Your instructions>
Identify every line in the records below that contains the word "extends", and copy each of those lines.

[Stored dataset items]
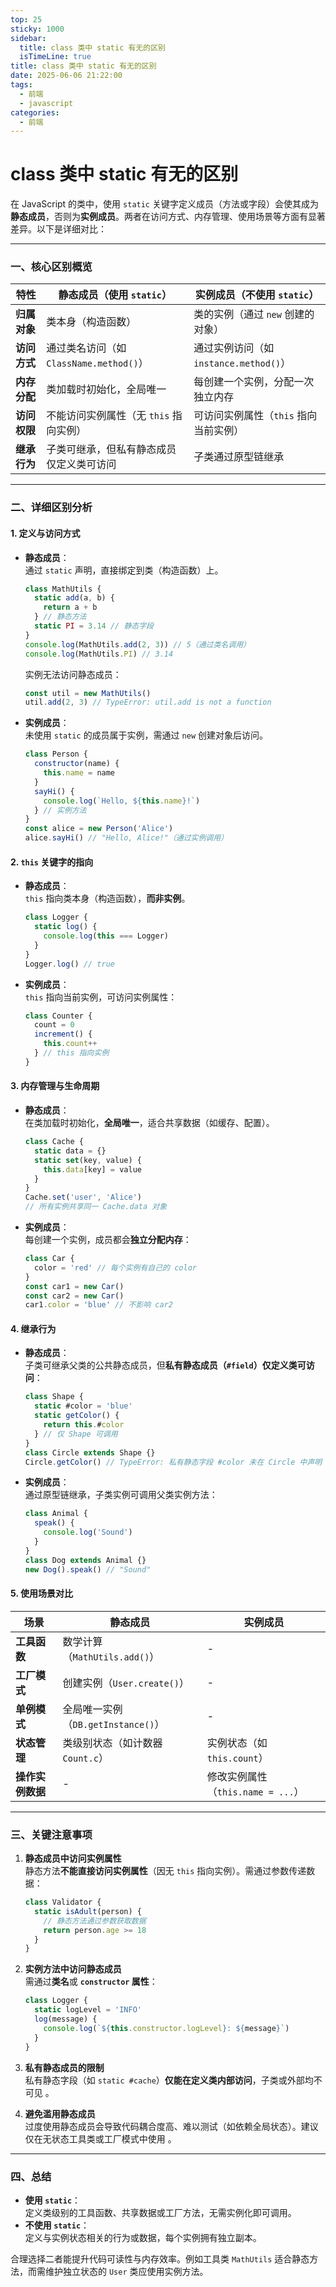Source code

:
 ```yaml
---
top: 25
sticky: 1000
sidebar:
  title: class 类中 static 有无的区别
  isTimeLine: true
title: class 类中 static 有无的区别
date: 2025-06-06 21:22:00
tags:
  - 前端
  - javascript
categories:
  - 前端
---
```


# class 类中 static 有无的区别

在 JavaScript 的类中，使用 `static` 关键字定义成员（方法或字段）会使其成为**静态成员**，否则为**实例成员**。两者在访问方式、内存管理、使用场景等方面有显著差异。以下是详细对比：

---

### 一、核心区别概览

| **特性**     | **静态成员（使用 `static`）**            | **实例成员（不使用 `static`）**        |
| ------------ | ---------------------------------------- | -------------------------------------- |
| **归属对象** | 类本身（构造函数）                       | 类的实例（通过 `new` 创建的对象）      |
| **访问方式** | 通过类名访问（如 `ClassName.method()`）  | 通过实例访问（如 `instance.method()`） |
| **内存分配** | 类加载时初始化，全局唯一                 | 每创建一个实例，分配一次独立内存       |
| **访问权限** | 不能访问实例属性（无 `this` 指向实例）   | 可访问实例属性（`this` 指向当前实例）  |
| **继承行为** | 子类可继承，但私有静态成员仅定义类可访问 | 子类通过原型链继承                     |

---

### 二、详细区别分析

#### 1. **定义与访问方式**

- **静态成员**：  
  通过 `static` 声明，直接绑定到类（构造函数）上。

  ```javascript
  class MathUtils {
    static add(a, b) {
      return a + b
    } // 静态方法
    static PI = 3.14 // 静态字段
  }
  console.log(MathUtils.add(2, 3)) // 5（通过类名调用）
  console.log(MathUtils.PI) // 3.14
  ```

  实例无法访问静态成员：

  ```javascript
  const util = new MathUtils()
  util.add(2, 3) // TypeError: util.add is not a function
  ```

- **实例成员**：  
  未使用 `static` 的成员属于实例，需通过 `new` 创建对象后访问。
  ```javascript
  class Person {
    constructor(name) {
      this.name = name
    }
    sayHi() {
      console.log(`Hello, ${this.name}!`)
    } // 实例方法
  }
  const alice = new Person('Alice')
  alice.sayHi() // "Hello, Alice!"（通过实例调用）
  ```

#### 2. **`this` 关键字的指向**

- **静态成员**：  
  `this` 指向类本身（构造函数），**而非实例**。

  ```javascript
  class Logger {
    static log() {
      console.log(this === Logger)
    }
  }
  Logger.log() // true
  ```

- **实例成员**：  
  `this` 指向当前实例，可访问实例属性：
  ```javascript
  class Counter {
    count = 0
    increment() {
      this.count++
    } // this 指向实例
  }
  ```

#### 3. **内存管理与生命周期**

- **静态成员**：  
  在类加载时初始化，**全局唯一**，适合共享数据（如缓存、配置）。

  ```javascript
  class Cache {
    static data = {}
    static set(key, value) {
      this.data[key] = value
    }
  }
  Cache.set('user', 'Alice')
  // 所有实例共享同一 Cache.data 对象
  ```

- **实例成员**：  
  每创建一个实例，成员都会**独立分配内存**：
  ```javascript
  class Car {
    color = 'red' // 每个实例有自己的 color
  }
  const car1 = new Car()
  const car2 = new Car()
  car1.color = 'blue' // 不影响 car2
  ```

#### 4. **继承行为**

- **静态成员**：  
  子类可继承父类的公共静态成员，但**私有静态成员（`#field`）仅定义类可访问**：

  ```javascript
  class Shape {
    static #color = 'blue'
    static getColor() {
      return this.#color
    } // 仅 Shape 可调用
  }
  class Circle extends Shape {}
  Circle.getColor() // TypeError: 私有静态字段 #color 未在 Circle 中声明
  ```

- **实例成员**：  
  通过原型链继承，子类实例可调用父类实例方法：
  ```javascript
  class Animal {
    speak() {
      console.log('Sound')
    }
  }
  class Dog extends Animal {}
  new Dog().speak() // "Sound"
  ```

#### 5. **使用场景对比**

| **场景**         | **静态成员**                       | **实例成员**                      |
| ---------------- | ---------------------------------- | --------------------------------- |
| **工具函数**     | 数学计算（`MathUtils.add()`）      | -                                 |
| **工厂模式**     | 创建实例（`User.create()`）        | -                                 |
| **单例模式**     | 全局唯一实例（`DB.getInstance()`） | -                                 |
| **状态管理**     | 类级别状态（如计数器 `Count.c`）   | 实例状态（如 `this.count`）       |
| **操作实例数据** | -                                  | 修改实例属性（`this.name = ...`） |

---

### 三、关键注意事项

1. **静态成员中访问实例属性**  
   静态方法**不能直接访问实例属性**（因无 `this` 指向实例）。需通过参数传递数据：

   ```javascript
   class Validator {
     static isAdult(person) {
       // 静态方法通过参数获取数据
       return person.age >= 18
     }
   }
   ```

2. **实例方法中访问静态成员**  
   需通过**类名**或 **`constructor` 属性**：

   ```javascript
   class Logger {
     static logLevel = 'INFO'
     log(message) {
       console.log(`${this.constructor.logLevel}: ${message}`)
     }
   }
   ```

3. **私有静态成员的限制**  
   私有静态字段（如 `static #cache`）**仅能在定义类内部访问**，子类或外部均不可见 。

4. **避免滥用静态成员**  
   过度使用静态成员会导致代码耦合度高、难以测试（如依赖全局状态）。建议仅在无状态工具类或工厂模式中使用 。

---

### 四、总结

- **使用 `static`**：  
  定义类级别的工具函数、共享数据或工厂方法，无需实例化即可调用。
- **不使用 `static`**：  
  定义与实例状态相关的行为或数据，每个实例拥有独立副本。

合理选择二者能提升代码可读性与内存效率。例如工具类 `MathUtils` 适合静态方法，而需维护独立状态的 `User` 类应使用实例方法。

Response to this task>
  class Circle extends Shape {}
  class Dog extends Animal {}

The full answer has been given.